Living with Addison’s has not been as easy as I was led to believe. Although the worst part of the disease always happens before diagnosis, an Addisonian must listen to what their body is trying to tell them. Being a teenager, I was totally ignorant of these messages, and failed to listen to the signals my body sent me. I would forget to take my medication, except when I started to feel sick, so I had numerous stays in hospital, with infections, particularly bronchitis. I also started to smoke - my one true regret.

When I was diagnosed, I was given very little information about my condition. There was even less to be found in libraries. Most of my knowledge came with the experience of living with Addison’s. I had been told that if I got sick I might need to increase my medication. Unfortunately I discovered that many doctors know little, or nothing about Addison’s disease. Their treatment options reflected this lack of information. One time, I had my appendix out. No-one increased my steroid medication, and I suffered a post-op infection and had to be re-hospitalised. Another memorable time, I had broken my leg in a motor cycle accident. When I asked the doctor if I should increase my medication, he said “ no. you are on the correct dose”. I became sick, and spent much longer in hospital than was necessary. The endocrinologist came to see me, and on hearing what had happened with my medication, told me to “tell the staff it needed to be increased. If they didn’t respond, he was to be called immediately!” I enjoyed hearing that. It was the best advice I have ever had regarding treatment. I applied it once too. I was admitted to hospital with an Addisonian Crisis. I told the casualty doctor that I would probably need an injection of cortisone. He didn’t think it would be necessary - until he spoke with the endocrinologist. To be fair, he came back, and apologised to me, with the endocrinologist close behind. My request was granted.

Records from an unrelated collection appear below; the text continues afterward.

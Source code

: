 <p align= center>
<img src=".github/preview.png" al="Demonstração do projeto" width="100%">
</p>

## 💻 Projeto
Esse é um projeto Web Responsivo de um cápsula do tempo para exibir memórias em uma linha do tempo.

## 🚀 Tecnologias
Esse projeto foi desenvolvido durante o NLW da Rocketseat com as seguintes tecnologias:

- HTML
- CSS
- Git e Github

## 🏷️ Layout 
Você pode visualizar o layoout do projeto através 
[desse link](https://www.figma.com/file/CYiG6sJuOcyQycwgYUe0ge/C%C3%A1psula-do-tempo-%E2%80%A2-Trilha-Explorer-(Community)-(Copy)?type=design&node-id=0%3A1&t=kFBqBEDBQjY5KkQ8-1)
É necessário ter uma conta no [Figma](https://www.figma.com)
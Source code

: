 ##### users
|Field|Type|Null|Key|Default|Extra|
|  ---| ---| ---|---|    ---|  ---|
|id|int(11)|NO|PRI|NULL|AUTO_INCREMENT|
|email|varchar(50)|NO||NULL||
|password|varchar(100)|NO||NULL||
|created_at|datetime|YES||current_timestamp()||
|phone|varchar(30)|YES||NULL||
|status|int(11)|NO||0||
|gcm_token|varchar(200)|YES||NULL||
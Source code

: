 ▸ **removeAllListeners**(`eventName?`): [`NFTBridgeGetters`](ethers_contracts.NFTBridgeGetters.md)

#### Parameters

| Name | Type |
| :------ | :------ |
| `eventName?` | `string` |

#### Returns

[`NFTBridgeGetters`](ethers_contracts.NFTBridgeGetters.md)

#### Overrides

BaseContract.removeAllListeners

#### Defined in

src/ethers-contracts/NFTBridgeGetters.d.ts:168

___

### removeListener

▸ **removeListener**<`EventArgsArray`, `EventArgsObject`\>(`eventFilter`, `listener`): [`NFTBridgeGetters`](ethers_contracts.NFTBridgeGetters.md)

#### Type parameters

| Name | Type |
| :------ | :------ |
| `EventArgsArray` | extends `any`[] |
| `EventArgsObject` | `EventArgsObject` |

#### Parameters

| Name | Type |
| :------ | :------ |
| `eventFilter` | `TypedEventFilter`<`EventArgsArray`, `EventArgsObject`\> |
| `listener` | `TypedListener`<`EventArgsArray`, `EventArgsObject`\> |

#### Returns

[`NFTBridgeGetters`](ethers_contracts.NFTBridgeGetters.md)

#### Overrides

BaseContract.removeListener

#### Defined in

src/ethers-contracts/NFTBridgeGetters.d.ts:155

When I was younger, I was more resilient. As I have aged, I find I have to pace myself more, and suffer if I overdo things. I have also discovered what a terrible drug cortisone really is. I have suffered stomach ulcers and constant gastric discomfort. I also discovered, after many years that I was on a ‘higher than normal’ dose. My bone density has been seriously compromised. To be told at thirty seven years, that you have the bones of an eighty year old, is not what you want to hear. Now, I take as much medication to counter the side effects of cortisone, as I do the drug itself. Bone density is one issue I feel is not taken as seriously by doctors, as it should be. If there is one message you take from reading my story, I hope it is that you become aware of this potential side effect. Addisonians should be also aware that they are possibly at a greater risk of developing other endocrine and autoimmune disorders. All of us should have regular checks with our endocrinologist.

As diseases go, Addison’s is certainly easier to live with than many others. I decided long ago, that I would learn what I could of the condition, be prepared for what I needed to do, then ignore it as much as I could in my daily life.

Be thankful for what you have, it could always be worse.